Saman bu kadar kıymetlenince eski günlere gidiyor insanın aklı ister istemez.
Yetmişli yıllarda samanın pek ticareti yoktu ama harman yerlerinde bir tek saman çöpü bile kalmazdı. İlk zamanlarda harmanlar dövenle sürülürdü hep. Akşama kadar öküzlerle sürülen harman, akşamüzeri kenara yığılır, tınaz yapılırdı. Rüzgârın esmesine göre yaba ve parmaklılarla savurmaya girişilirdi. Parmaklı ile tınazdan savrulan samanlı ekin, yabayla bir parti daha savrulur, samanından iyice ayrılırdı. Son olarak da gözerden geçirilir, Kesi ayrılırdı. Kes biraz taneli olduğu için tavuk beslenmesinde kullanılırdı.
Ekinler dokuma çuvallara doldurulur, saman ise, saman damlarına çekilirdi. Öküz arabalarına saman kanadı takılır, dökme olarak arabaya doldurulur, iyice tepilir, sonra da hayvanlara verilmek üzere damlara taşınırdı. Çok zahmetli işlerdi ama konu komşuyla birlikte yapıldığı için, yutulan tozlar samanlar hiç kimseye sorun olmazdı. Saman damları dolduktan sonra harman yerinde kalan samanlar satılırdı.

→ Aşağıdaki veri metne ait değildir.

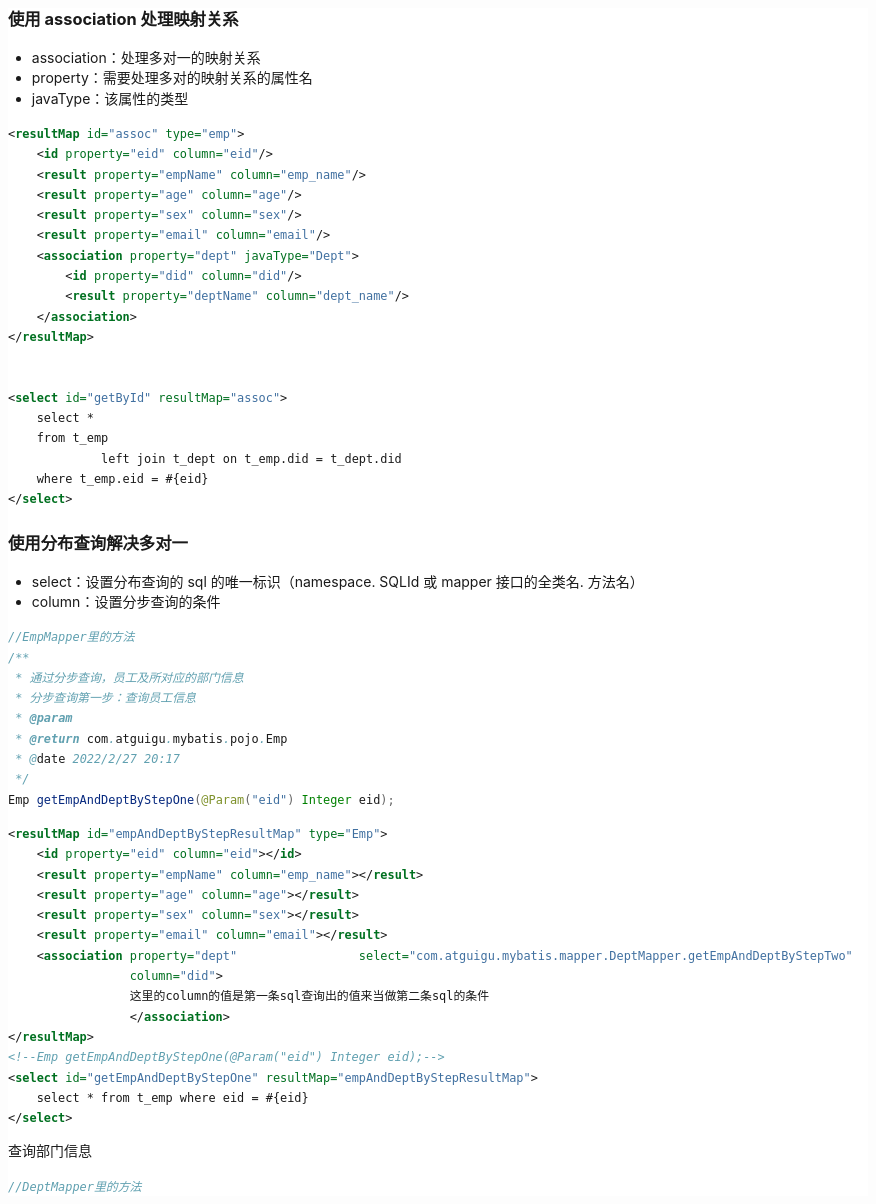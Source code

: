 ### 使用 association 处理映射关系
-   association：处理多对一的映射关系
-   property：需要处理多对的映射关系的属性名
-   javaType：该属性的类型

```xml
<resultMap id="assoc" type="emp">  
    <id property="eid" column="eid"/>  
    <result property="empName" column="emp_name"/>  
    <result property="age" column="age"/>  
    <result property="sex" column="sex"/>  
    <result property="email" column="email"/>  
    <association property="dept" javaType="Dept">  
        <id property="did" column="did"/>  
        <result property="deptName" column="dept_name"/>  
    </association>  
</resultMap>  
  
  
<select id="getById" resultMap="assoc">  
    select *  
    from t_emp  
             left join t_dept on t_emp.did = t_dept.did  
    where t_emp.eid = #{eid}  
</select>
```

### 使用分布查询解决多对一
-   select：设置分布查询的 sql 的唯一标识（namespace. SQLId 或 mapper 接口的全类名. 方法名）
-   column：设置分步查询的条件

```java
//EmpMapper里的方法
/**
 * 通过分步查询，员工及所对应的部门信息
 * 分步查询第一步：查询员工信息
 * @param  
 * @return com.atguigu.mybatis.pojo.Emp
 * @date 2022/2/27 20:17
 */
Emp getEmpAndDeptByStepOne(@Param("eid") Integer eid);
```

```xml
<resultMap id="empAndDeptByStepResultMap" type="Emp">
	<id property="eid" column="eid"></id>
	<result property="empName" column="emp_name"></result>
	<result property="age" column="age"></result>
	<result property="sex" column="sex"></result>
	<result property="email" column="email"></result>
	<association property="dept"				 select="com.atguigu.mybatis.mapper.DeptMapper.getEmpAndDeptByStepTwo"
				 column="did">
				 这里的column的值是第一条sql查询出的值来当做第二条sql的条件        
				 </association>
</resultMap>
<!--Emp getEmpAndDeptByStepOne(@Param("eid") Integer eid);-->
<select id="getEmpAndDeptByStepOne" resultMap="empAndDeptByStepResultMap">
	select * from t_emp where eid = #{eid}
</select>

```
查询部门信息
```java
//DeptMapper里的方法
```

Uzun süre mahalle muhtarlığımızı yapan Rahmetli Mustafa İlhan amca, kamyonunu satmıştı. Burunlu bedford kamyonu vardı. Sesinden tanırdık gelişini. Caminin köşesinden dönünce mazot yakmasın diye stop telini çeker, evin önüne kadar stopta giderdi. Burhaniye, Ayvalık ve Edremit ilçelerinin bazı köylerine saman çekerdi. Kamyonunu kamyonculuğu bıraktığı için satmıştı. Saman taleplerine direnemeyince bizim kamyonu emanet aldı. Bizim kamyon da emekliye ayrılmıştı aslında ama yine tarladan bahçeden ürün çekmeye yarıyordu. Maşallah çakı gibi duruyor hala BMC Morris. Mustafa amca bizim kamyonla saman ticaretine devam edince hem muavinlik hem de saman satışına destek veriverdim. Harman yerlerinde kalan samanları hararlara doldurup kamyona yüklüyorduk. Ekibimiz kuvvetliydi. Kara Hüseyin abi ve çocukluk arkadaşım Erdebil ile birlikte akşama kamyonu hazır ediyorduk. Muavin makaslar bastı mı tam 4 ton saman sarmış oluyorduk.
Ramazan’a denk gelmişti saman işleri. Sahurda niyetlendikten sonra yola çıkıyorduk. Saat maat yok, kaba kuşluk körfeze iniyorduk. Burhaniye Şarköy, Ayvalık Küçükköy gibi yerlerde çok deveci vardı. Bütün araziler zeytinlik olunca samanı satın alıyorlardı. Mustafa amca bizim yevmiyelere kendi yevmiyesini ve mazot masrafını ekleyip, isteyenlere samanı veriyordu. Bazen birkaç harar saman kalıyor, son alana istese veriyor, istemezse hibe ediyorduk. Üç yaz bu işi yaptık. Gün aşırı sefer yaptığımızı hesap edersek epey saman çekmişiz. Köyde de hatırı sayılır hayvan vardı ama komşu köylerle birlikte hatırı sayılır saman çıkardı. Şimdi bu köyler Trakya’dan, Kumkale Ovasından saman çekiyorlar. Bir şeyler yanlış gidiyor olmalı.
Saman fiyatları tonu 1500 liraya dayandı. Mercimek samanı buğday ve arpadan daha pahalı. Saman fiyatları daha da artacak gibi görünüyor. İthalat belki ucuzlatır.